## Directions
Write every record out again exactly, and keep images out of it.

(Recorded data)
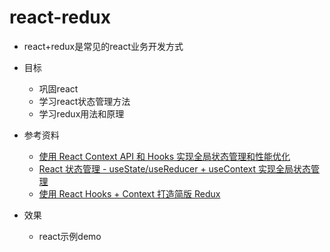 # react-redux
- react+redux是常见的react业务开发方式

- 目标
  - 巩固react
  - 学习react状态管理方法
  - 学习redux用法和原理

- 参考资料
  - [使用 React Context API 和 Hooks 实现全局状态管理和性能优化](https://sanonz.github.io/2020/state-management-and-performance-optimization-for-react-context-api-with-hooks/)
  - [React 状态管理 - useState/useReducer + useContext 实现全局状态管理](https://www.51cto.com/article/705227.html)
  - [使用 React Hooks + Context 打造简版 Redux](https://hentaicracker.github.io/2019/hooks.html#%E6%B7%B1%E5%85%A5)

- 效果
  - react示例demo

## Response
 # react-redux
- react+redux是常见的react业务开发方式

- 目标
  - 巩固react
  - 学习react状态管理方法
  - 学习redux用法和原理

- 参考资料
  - [使用 React Context API 和 Hooks 实现全局状态管理和性能优化](https://sanonz.github.io/2020/state-management-and-performance-optimization-for-react-context-api-with-hooks/)
  - [React 状态管理 - useState/useReducer + useContext 实现全局状态管理](https://www.51cto.com/article/705227.html)
  - [使用 React Hooks + Context 打造简版 Redux](https://hentaicracker.github.io/2019/hooks.html#%E6%B7%B1%E5%85%A5)

- 效果
  - react示例demo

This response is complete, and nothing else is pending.